• [Records supplied]

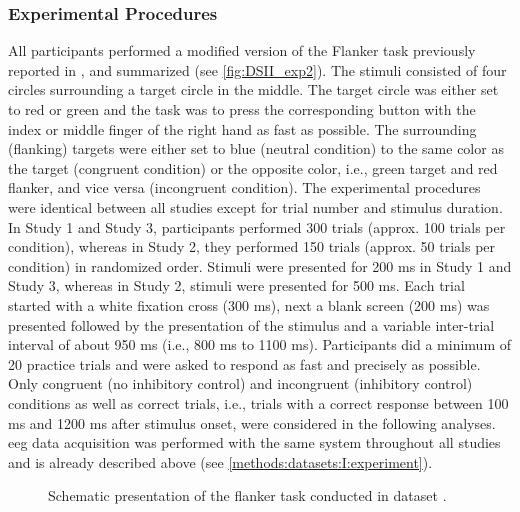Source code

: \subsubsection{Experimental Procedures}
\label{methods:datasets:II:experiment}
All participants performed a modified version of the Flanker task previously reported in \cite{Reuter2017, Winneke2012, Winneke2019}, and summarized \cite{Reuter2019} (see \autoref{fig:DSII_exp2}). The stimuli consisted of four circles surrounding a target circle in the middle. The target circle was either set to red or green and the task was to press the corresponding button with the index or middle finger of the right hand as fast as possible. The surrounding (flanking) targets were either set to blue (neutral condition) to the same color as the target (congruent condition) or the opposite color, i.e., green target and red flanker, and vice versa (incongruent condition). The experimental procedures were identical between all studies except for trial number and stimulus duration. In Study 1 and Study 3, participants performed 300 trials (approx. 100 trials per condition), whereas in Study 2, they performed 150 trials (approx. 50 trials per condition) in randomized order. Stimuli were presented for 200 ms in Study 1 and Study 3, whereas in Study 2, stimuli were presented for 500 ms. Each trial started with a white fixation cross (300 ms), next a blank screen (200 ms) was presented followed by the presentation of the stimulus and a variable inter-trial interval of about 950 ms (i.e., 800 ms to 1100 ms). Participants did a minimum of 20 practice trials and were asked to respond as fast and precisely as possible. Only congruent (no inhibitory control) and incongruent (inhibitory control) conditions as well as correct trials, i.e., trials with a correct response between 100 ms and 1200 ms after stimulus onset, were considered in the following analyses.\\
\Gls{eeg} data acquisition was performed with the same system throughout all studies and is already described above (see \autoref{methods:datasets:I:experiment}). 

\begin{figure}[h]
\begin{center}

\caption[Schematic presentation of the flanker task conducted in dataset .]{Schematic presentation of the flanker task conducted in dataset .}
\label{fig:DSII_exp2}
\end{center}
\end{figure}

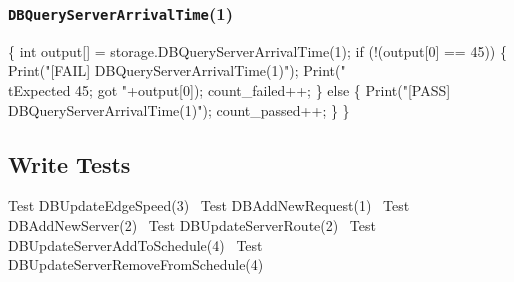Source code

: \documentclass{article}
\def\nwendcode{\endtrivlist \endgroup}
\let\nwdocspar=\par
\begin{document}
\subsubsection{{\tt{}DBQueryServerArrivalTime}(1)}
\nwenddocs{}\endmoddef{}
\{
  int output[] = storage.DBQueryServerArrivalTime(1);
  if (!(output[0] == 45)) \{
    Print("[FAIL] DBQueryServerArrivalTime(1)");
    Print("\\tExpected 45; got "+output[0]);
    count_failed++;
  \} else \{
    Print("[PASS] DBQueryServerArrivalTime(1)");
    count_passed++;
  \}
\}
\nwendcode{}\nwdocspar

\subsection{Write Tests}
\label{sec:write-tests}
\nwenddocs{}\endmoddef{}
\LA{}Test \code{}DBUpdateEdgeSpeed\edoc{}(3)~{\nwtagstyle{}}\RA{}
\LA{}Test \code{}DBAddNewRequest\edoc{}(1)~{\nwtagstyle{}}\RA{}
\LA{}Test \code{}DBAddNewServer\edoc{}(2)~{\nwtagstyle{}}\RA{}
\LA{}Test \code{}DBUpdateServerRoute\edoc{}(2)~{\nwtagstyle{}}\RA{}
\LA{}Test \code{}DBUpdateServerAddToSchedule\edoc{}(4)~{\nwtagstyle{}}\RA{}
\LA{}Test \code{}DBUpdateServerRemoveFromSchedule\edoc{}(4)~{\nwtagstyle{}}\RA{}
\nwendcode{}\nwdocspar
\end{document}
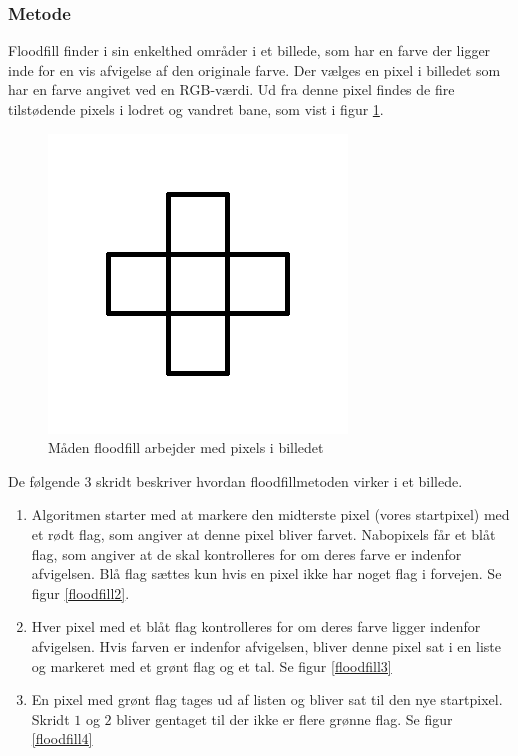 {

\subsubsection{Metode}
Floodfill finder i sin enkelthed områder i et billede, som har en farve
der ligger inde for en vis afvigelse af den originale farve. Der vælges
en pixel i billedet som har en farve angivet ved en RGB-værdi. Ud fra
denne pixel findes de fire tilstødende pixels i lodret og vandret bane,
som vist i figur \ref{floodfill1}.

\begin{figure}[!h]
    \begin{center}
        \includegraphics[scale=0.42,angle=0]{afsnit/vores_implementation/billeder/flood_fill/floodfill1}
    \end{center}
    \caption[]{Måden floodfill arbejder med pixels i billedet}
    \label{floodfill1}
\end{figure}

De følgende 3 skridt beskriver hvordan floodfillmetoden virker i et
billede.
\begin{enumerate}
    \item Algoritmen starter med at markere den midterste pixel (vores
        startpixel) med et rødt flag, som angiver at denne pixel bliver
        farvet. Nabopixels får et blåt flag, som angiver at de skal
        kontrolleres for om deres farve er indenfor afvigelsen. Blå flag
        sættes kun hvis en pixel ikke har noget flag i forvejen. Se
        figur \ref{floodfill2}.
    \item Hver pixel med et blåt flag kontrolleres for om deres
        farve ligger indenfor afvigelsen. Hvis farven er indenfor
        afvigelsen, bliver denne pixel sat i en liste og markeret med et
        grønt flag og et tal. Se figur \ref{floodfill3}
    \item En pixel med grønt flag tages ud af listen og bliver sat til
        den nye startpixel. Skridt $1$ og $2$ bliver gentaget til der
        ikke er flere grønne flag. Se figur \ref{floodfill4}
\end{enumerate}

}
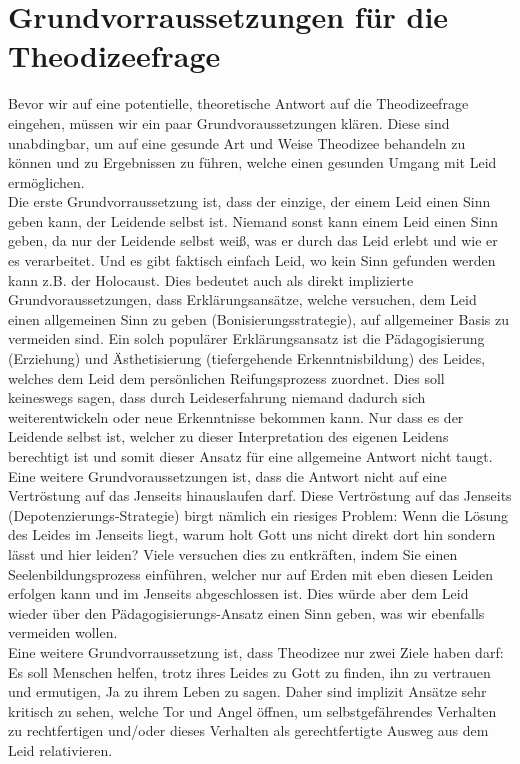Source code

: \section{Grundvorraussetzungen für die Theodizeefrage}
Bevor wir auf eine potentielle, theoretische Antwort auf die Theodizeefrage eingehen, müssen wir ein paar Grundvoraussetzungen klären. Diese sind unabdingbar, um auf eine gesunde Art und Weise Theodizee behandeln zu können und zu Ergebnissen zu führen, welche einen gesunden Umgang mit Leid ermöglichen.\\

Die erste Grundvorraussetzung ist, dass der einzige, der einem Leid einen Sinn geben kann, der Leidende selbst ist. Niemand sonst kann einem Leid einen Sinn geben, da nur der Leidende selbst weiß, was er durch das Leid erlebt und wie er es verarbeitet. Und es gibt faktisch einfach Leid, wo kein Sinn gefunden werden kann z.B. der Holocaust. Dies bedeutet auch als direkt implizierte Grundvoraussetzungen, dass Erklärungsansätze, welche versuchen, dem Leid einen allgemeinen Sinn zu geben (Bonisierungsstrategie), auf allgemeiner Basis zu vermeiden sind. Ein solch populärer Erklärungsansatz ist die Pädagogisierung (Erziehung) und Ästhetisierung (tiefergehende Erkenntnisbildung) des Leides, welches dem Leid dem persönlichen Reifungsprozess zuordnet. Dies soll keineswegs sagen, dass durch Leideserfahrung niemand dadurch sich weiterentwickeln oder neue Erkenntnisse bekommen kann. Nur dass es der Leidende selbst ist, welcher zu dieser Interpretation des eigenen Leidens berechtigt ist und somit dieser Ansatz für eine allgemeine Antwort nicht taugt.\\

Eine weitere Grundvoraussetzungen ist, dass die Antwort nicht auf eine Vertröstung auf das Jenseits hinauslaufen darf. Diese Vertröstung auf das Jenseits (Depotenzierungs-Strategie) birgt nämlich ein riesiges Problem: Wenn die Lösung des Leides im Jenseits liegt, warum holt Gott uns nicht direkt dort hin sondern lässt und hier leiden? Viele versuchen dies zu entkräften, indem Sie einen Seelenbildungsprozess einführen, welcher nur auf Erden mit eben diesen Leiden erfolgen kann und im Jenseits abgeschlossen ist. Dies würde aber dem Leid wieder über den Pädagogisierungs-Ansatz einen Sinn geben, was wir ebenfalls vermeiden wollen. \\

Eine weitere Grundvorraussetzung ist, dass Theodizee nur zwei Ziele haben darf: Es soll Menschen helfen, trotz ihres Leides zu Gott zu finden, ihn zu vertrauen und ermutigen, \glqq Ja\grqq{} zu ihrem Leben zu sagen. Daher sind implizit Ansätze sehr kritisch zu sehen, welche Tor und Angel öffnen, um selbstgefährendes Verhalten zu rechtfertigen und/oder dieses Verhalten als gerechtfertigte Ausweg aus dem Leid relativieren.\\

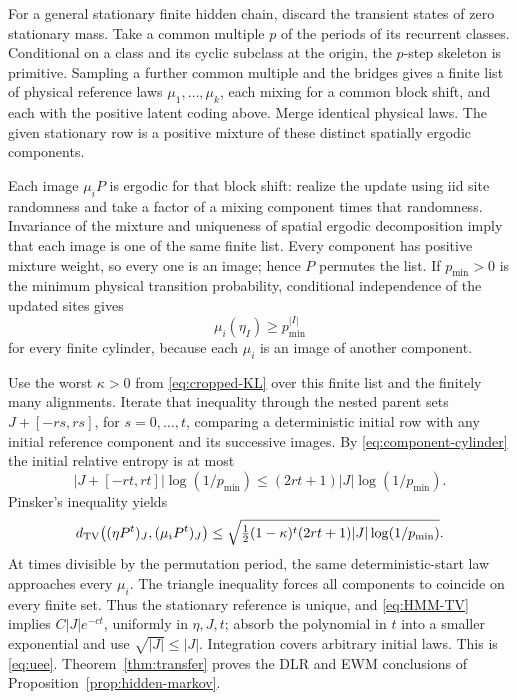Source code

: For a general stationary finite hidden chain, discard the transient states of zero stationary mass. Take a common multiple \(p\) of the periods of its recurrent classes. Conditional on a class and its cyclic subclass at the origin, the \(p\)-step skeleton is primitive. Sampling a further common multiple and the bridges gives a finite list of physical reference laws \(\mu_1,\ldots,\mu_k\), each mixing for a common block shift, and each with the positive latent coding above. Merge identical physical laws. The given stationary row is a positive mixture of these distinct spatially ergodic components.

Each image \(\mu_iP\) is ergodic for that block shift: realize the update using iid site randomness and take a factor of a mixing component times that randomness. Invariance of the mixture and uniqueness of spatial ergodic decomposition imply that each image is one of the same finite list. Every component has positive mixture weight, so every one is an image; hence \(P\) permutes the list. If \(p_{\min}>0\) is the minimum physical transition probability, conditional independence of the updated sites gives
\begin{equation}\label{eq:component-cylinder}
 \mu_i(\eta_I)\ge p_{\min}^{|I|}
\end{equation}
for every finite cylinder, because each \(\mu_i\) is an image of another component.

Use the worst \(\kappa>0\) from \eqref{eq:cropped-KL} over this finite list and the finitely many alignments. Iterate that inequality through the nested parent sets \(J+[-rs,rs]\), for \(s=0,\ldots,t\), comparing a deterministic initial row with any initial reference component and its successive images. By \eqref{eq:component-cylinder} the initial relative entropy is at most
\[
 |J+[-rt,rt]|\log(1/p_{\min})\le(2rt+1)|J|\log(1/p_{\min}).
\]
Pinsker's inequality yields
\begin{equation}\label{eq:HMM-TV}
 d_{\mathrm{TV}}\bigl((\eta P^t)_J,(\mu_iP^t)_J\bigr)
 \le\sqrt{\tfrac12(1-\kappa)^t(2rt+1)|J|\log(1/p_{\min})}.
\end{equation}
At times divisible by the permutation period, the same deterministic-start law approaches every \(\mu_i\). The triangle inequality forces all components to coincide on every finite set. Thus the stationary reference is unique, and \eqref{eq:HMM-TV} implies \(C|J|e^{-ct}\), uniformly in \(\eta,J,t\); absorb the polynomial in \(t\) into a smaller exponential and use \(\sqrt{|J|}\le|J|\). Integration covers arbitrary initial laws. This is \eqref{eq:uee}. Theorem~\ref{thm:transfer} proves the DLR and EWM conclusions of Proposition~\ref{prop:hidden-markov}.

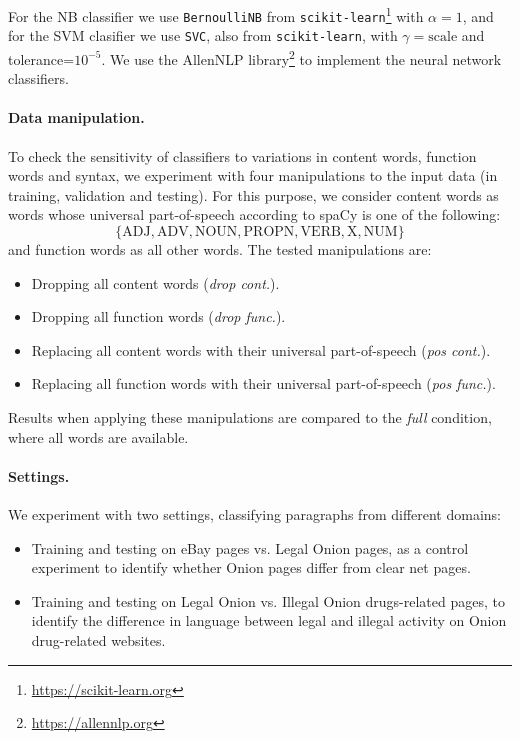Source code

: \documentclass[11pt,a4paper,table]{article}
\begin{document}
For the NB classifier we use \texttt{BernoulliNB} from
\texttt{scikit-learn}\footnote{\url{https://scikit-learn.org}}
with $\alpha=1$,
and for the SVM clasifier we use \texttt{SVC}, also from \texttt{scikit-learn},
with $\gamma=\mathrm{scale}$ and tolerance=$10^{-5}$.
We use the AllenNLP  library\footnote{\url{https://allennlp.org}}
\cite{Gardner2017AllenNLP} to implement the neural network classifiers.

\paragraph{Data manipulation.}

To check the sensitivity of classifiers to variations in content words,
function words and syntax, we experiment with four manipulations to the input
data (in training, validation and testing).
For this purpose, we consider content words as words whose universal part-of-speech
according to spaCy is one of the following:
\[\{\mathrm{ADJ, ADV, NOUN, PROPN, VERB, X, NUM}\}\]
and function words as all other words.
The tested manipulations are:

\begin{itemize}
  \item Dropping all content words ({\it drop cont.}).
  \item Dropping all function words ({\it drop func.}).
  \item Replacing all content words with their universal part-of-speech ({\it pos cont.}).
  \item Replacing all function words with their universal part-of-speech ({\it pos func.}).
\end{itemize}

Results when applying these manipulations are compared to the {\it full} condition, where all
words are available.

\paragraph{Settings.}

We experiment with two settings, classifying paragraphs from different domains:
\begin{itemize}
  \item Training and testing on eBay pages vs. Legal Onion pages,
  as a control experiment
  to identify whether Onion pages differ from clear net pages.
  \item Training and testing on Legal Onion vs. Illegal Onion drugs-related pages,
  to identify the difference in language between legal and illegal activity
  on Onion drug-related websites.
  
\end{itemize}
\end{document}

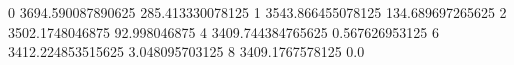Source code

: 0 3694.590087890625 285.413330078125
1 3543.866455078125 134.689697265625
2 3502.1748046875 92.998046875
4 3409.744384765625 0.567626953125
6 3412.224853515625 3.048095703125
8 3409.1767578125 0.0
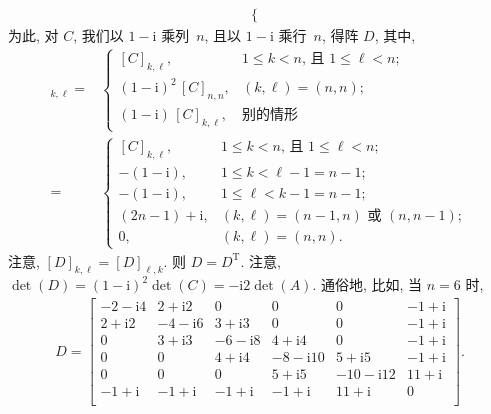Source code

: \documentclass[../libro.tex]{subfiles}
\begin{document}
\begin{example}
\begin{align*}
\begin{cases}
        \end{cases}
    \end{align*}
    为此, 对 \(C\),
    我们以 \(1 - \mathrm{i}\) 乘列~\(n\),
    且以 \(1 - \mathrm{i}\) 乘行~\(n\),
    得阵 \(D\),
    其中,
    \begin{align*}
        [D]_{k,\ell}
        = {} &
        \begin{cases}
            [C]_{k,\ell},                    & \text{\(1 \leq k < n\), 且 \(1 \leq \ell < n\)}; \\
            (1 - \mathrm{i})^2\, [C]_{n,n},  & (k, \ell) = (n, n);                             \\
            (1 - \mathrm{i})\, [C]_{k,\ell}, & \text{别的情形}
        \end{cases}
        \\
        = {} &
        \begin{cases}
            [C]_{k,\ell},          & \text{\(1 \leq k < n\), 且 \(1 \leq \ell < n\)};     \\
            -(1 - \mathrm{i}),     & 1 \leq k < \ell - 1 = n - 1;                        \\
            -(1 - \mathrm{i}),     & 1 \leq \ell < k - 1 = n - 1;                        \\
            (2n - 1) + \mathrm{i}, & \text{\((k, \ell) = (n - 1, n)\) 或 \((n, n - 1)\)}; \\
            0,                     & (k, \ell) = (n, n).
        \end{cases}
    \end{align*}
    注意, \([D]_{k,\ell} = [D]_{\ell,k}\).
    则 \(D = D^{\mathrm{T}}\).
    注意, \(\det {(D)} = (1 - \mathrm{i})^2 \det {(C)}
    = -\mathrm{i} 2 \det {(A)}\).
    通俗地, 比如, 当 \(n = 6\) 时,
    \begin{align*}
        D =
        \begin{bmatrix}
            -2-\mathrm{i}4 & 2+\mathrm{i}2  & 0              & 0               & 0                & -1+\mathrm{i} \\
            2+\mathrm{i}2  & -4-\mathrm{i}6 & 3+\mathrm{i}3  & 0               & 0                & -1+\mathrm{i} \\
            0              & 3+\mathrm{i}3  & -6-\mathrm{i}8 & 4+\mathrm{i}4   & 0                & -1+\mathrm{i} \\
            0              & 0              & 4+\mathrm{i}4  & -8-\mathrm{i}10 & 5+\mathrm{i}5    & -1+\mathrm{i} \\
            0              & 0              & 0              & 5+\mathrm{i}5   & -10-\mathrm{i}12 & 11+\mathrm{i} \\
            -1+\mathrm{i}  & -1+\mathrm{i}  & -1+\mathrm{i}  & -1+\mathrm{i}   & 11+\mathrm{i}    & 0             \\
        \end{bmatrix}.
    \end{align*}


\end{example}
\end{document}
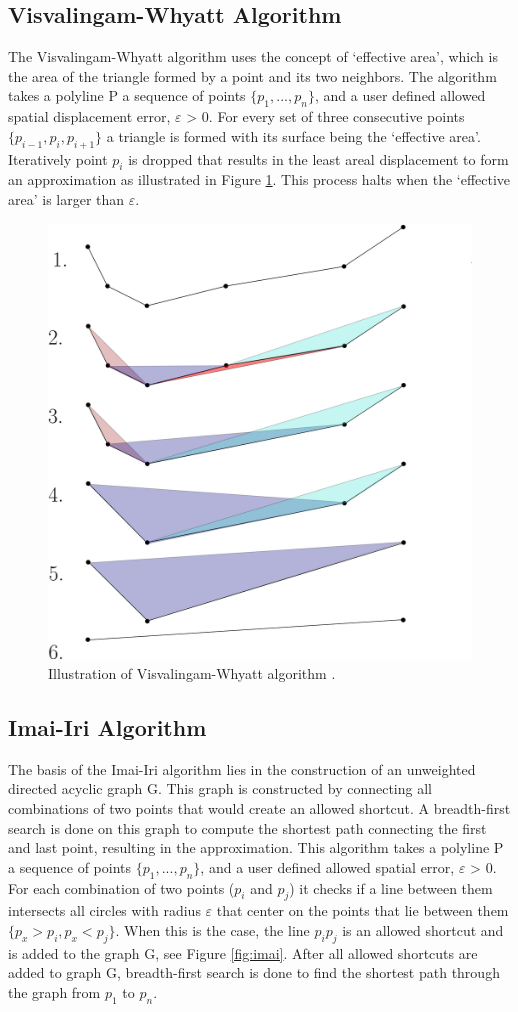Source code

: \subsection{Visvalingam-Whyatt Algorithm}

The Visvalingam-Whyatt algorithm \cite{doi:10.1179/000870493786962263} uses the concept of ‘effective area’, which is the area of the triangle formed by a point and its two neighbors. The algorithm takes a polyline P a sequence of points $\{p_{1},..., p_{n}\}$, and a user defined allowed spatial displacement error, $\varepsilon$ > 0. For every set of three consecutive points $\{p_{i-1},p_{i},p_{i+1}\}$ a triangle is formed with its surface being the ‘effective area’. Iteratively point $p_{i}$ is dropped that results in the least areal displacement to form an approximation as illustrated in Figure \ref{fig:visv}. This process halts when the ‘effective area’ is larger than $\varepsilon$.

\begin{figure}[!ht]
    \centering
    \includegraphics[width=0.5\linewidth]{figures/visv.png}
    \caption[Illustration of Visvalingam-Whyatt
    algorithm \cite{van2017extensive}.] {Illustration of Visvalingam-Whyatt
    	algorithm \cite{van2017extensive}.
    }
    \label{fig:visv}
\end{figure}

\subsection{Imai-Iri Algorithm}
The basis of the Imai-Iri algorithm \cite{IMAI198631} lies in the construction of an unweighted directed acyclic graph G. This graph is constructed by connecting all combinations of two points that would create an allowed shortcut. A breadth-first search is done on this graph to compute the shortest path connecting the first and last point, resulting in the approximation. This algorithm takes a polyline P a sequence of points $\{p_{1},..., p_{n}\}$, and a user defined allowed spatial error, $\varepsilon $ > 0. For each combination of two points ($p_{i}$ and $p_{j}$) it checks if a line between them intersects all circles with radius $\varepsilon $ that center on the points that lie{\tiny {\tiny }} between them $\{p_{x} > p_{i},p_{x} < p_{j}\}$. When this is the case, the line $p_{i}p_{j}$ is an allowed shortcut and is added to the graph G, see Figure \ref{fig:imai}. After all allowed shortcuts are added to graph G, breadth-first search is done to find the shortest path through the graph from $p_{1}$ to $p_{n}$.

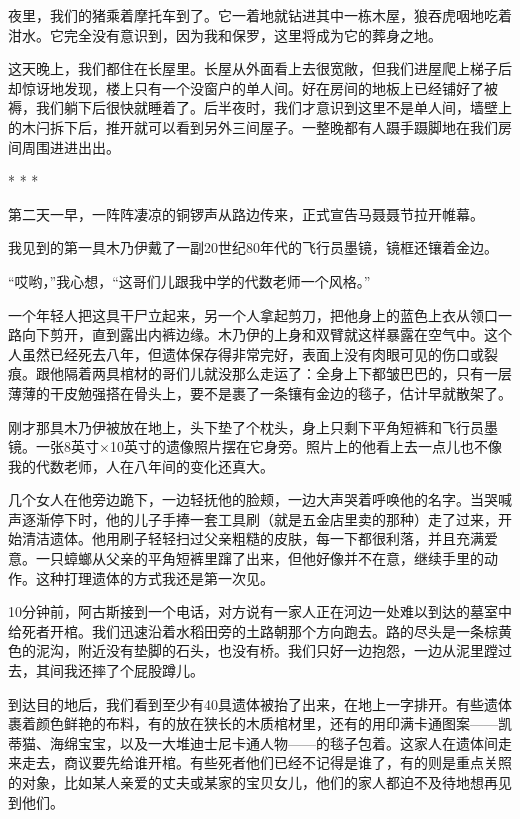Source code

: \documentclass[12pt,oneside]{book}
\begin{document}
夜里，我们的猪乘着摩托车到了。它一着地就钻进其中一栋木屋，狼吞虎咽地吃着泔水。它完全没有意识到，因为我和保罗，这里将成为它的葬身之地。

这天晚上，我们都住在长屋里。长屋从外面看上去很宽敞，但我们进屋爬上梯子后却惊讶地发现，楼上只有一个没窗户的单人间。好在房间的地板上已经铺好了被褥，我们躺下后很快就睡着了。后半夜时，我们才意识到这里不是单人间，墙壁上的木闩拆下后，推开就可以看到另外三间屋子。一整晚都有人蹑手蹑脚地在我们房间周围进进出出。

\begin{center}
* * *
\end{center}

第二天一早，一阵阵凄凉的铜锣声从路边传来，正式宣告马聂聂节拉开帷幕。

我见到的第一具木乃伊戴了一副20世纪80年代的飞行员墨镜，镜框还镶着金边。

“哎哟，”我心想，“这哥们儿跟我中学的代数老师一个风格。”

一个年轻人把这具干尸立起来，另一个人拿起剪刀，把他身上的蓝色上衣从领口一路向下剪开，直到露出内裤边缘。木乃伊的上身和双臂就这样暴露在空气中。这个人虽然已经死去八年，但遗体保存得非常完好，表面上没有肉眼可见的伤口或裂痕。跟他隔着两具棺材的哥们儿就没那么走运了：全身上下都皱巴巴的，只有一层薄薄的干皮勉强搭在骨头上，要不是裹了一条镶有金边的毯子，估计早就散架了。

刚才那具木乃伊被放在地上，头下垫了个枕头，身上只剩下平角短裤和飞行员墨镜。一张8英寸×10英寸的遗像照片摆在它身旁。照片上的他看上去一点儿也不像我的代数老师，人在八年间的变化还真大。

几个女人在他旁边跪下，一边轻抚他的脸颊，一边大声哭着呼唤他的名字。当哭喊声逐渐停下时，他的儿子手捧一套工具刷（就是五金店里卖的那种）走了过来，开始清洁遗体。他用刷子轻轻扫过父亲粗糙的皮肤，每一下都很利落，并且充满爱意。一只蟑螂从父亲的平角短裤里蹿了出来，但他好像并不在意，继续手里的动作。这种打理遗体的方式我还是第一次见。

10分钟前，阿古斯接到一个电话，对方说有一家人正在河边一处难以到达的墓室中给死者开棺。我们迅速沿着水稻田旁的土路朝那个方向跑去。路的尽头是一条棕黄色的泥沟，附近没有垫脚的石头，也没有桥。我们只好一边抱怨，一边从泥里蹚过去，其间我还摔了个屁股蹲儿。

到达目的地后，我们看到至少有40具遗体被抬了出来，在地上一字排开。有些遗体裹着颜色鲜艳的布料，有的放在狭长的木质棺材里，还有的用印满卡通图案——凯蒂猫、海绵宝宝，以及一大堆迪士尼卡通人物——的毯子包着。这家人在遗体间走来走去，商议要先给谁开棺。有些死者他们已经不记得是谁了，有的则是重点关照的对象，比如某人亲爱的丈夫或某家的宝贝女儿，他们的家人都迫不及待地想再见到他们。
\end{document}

• [What is needed]
Which lines above contain the word "Dropping"? Copy each of them.

• [Output for this exercise]
  \item Dropping all content words ({\it drop cont.}).
  \item Dropping all function words ({\it drop func.}).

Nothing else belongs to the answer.